Artistic Director Peter Hackett has been tenderly incubating playwright/director Murphy Guyer in his reign at the Play House. Guyer, in turn, has periodically hatched for the theater a brood of interesting but flawed black-hearted farces that almost, but not quite, took flight.
Now Guyer has pulled off a dexterous mating with the 90-years-deceased progenitor of Huckleberry Finn, transforming one of his lesser-known works into a theatrical bird of paradise. Mark Twain's Puddn'head Wilson, A Tale (1894) is a salty chronicle of the repercussions that occur when a desperate slave switches her light-skinned baby with the master's. This is a favorite novella of Twain aficionados, but it unfortunately has fallen through the cracks between Huck's Mississippi raft adventure and Tom Sawyer's cave exploits. The reason for this is its schizophrenic nature. The work is equal parts cracker-barrel satire and detective whodunit, mixed with a fiery biblical indictment of the curse of slavery. All this makes for a fascinating, one-of-a-kind hodgepodge.
Guyer's adaptation is one of the few that refuses to Disneyfy one of America's most complicated authors. He captures both sides of Mark Twain/Samuel Clemens, encapsulating the spinner of tall tales of eternal childhood on the Mississippi as well as the fire-breathing misanthrope casting caustic humor to mask savagery and sadness.
In an image out of Greek tragedy, Guyer gives us a glimpse of ultimate betrayal, when an ex-slave mother comes to the realization that her no-account son has put her back into bondage by literally selling her down the river. In this moment, the play takes on the power of a primeval lightning flash, making us spectators to original sin.
Guyer has a flair for harnessing the macabre and grotesque. He sets the story in a Charles Addams-inspired graveyard full of elongated tombstones and whimsical monuments. To propel the action as well as inject Twain's voice and humor into the story, he invents an undertaker narrator, Youth Griffin, played by Ernest Perry Jr. -- an ex-slave who, like a jolly Virgil, has the ability to lead tours through the netherworld of Twain's long-gone sinners.
As director, Guyer is an inspired puppetmaster, who moves his lush marionettes through Twain's labyrinthine plot in a rollicking presentational style. They act as troubadours dressed in antebellum finery, reliving their lives in the graveyard, making their tombs approximate their former residences -- going so far, in a stroke of macabre wit, as to have a sarcophagus serve as a piano. For the audience's edification, they reenact the quixotic follies that plagued their lives.
Dave Wilson, the young lawyer who comes to the pre-Civil War Hadley's Landing, Missouri, is forever labeled "Puddn'head" because of an ill-advised joke: "I wish I owned half that dog, so I could kill my half." As Twain's jester and wise fool, he will ultimately redeem himself by using the newfangled art of fingerprinting to reveal the identity of a murderer.

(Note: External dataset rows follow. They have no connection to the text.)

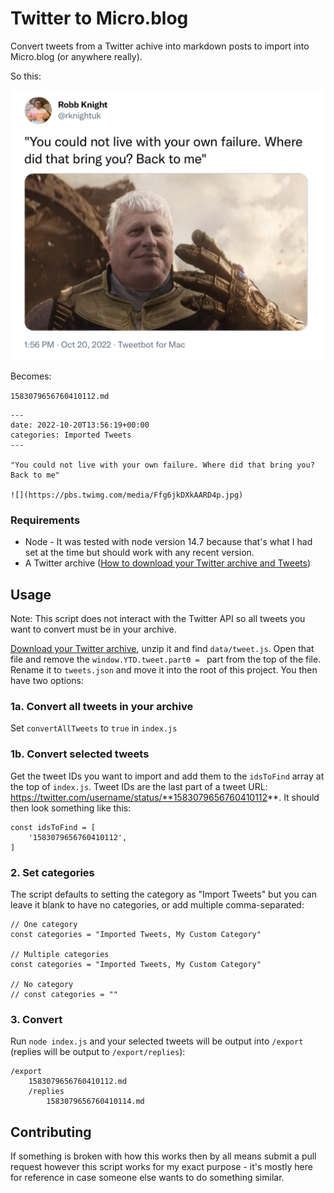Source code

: 
# Twitter to Micro.blog

Convert tweets from a Twitter achive into markdown posts to import into Micro.blog (or anywhere really).

So this:

![](tweet.png)

Becomes:

`1583079656760410112.md`

```
---
date: 2022-10-20T13:56:19+00:00
categories: Imported Tweets
---

"You could not live with your own failure. Where did that bring you? Back to me"

![](https://pbs.twimg.com/media/Ffg6jkDXkAARD4p.jpg)
```

### Requirements

- Node - It was tested with node version 14.7 because that's what I had set at the time but should work with any recent version.
- A Twitter archive ([How to download your Twitter archive and Tweets](https://help.twitter.com/en/managing-your-account/how-to-download-your-twitter-archive))

## Usage

Note: This script does not interact with the Twitter API so all tweets you want to convert must be in your archive.

[Download your Twitter archive](https://help.twitter.com/en/managing-your-account/how-to-download-your-twitter-archive), unzip it and find `data/tweet.js`. Open that file and remove the `window.YTD.tweet.part0 = ` part from the top of the file. Rename it to `tweets.json` and move it into the root of this project. You then have two options:

### 1a. Convert all tweets in your archive

Set `convertAllTweets` to `true` in `index.js`

### 1b. Convert selected tweets

Get the tweet IDs you want to import and add them to the `idsToFind` array at the top of `index.js`. Tweet IDs are the last part of a tweet URL: https://twitter.com/username/status/**1583079656760410112**. It should then look something like this:

```
const idsToFind = [
    '1583079656760410112',
]
```

### 2. Set categories

The script defaults to setting the category as "Import Tweets" but you can leave it blank to have no categories, or add multiple comma-separated:

```
// One category
const categories = "Imported Tweets, My Custom Category"

// Multiple categories
const categories = "Imported Tweets, My Custom Category"

// No category
// const categories = ""
```

### 3. Convert

Run `node index.js` and your selected tweets will be output into `/export` (replies will be output to `/export/replies`):

```
/export
    1583079656760410112.md
    /replies
        1583079656760410114.md
```

## Contributing

If something is broken with how this works then by all means submit a pull request however this script works for my exact purpose - it's mostly here for reference in case someone else wants to do something similar.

When Twain first started his novella, he aimed high with his satiric darts by introducing a pair of Italian Siamese twins named Luigi and Angelo Tocci. However, an overly pragmatic publisher separated them into mere identical twins. The play wisely reunites them. Played by Mark Giordano and Matte Osian, joined at the hip, they are referred to as the "compulsory" brothers. Forever posing like lawn ornaments, icy and disdainful of each other -- one emitting a Byronic sneer, playing the angry warrior, the other all languid sighs, forever the enervated poet -- they create a comic tour de force.
As Roxy, the light-skinned ex-slave, buffeted by storms at sea, treacherous offspring, and former masters, Siobhan Juanita Brown acts with the defiant smoky hauteur that Billie Holiday brought to her songs. She whirls through the play's two hours and 50 minutes as a fury of avenging motherhood.
As Thomas Driscoll, Roxy's baby raised to believe himself a master, James Ludwig plays with the white arrogance of a Shakespearean dastard -- yet, when informed of his true status as the son of a slave, we see him transmogrified into a sniveling lethal villain out of Dickens. The ultimate victim, the eponymous Valet de Chambre, brought up as an abused slave and then too late restored to his rightful place, is the tragic heart of Twain's fable about the destructive effects of measuring status through blood. Myk Watford brings to mind an Arabian prince cruelly deprived of his deserved happiness, left to flounder between slave and master. As implied by the title, he is emancipated only by his death -- perhaps the ultimate tragedy of the Twain canon.
As a cracked Southern belle, Suzanna Hay transforms the myth of Southern womanhood into a comic delight.
In a world dictated by shrinking budgets and attention spans, usually only operas and musicals are allowed the luxury of size and splendor allotted to this production. Its scenes are sharp little vignettes that complement the crazy-quilt pattern of Twain's original. Here, human failings are fermented through the Clemens still until they turn into a pungent moonshine. Those of a fanciful disposition may even have a vision of a bemused, aging patriarch in a white suit, whispering congratulations in the playwright's ear.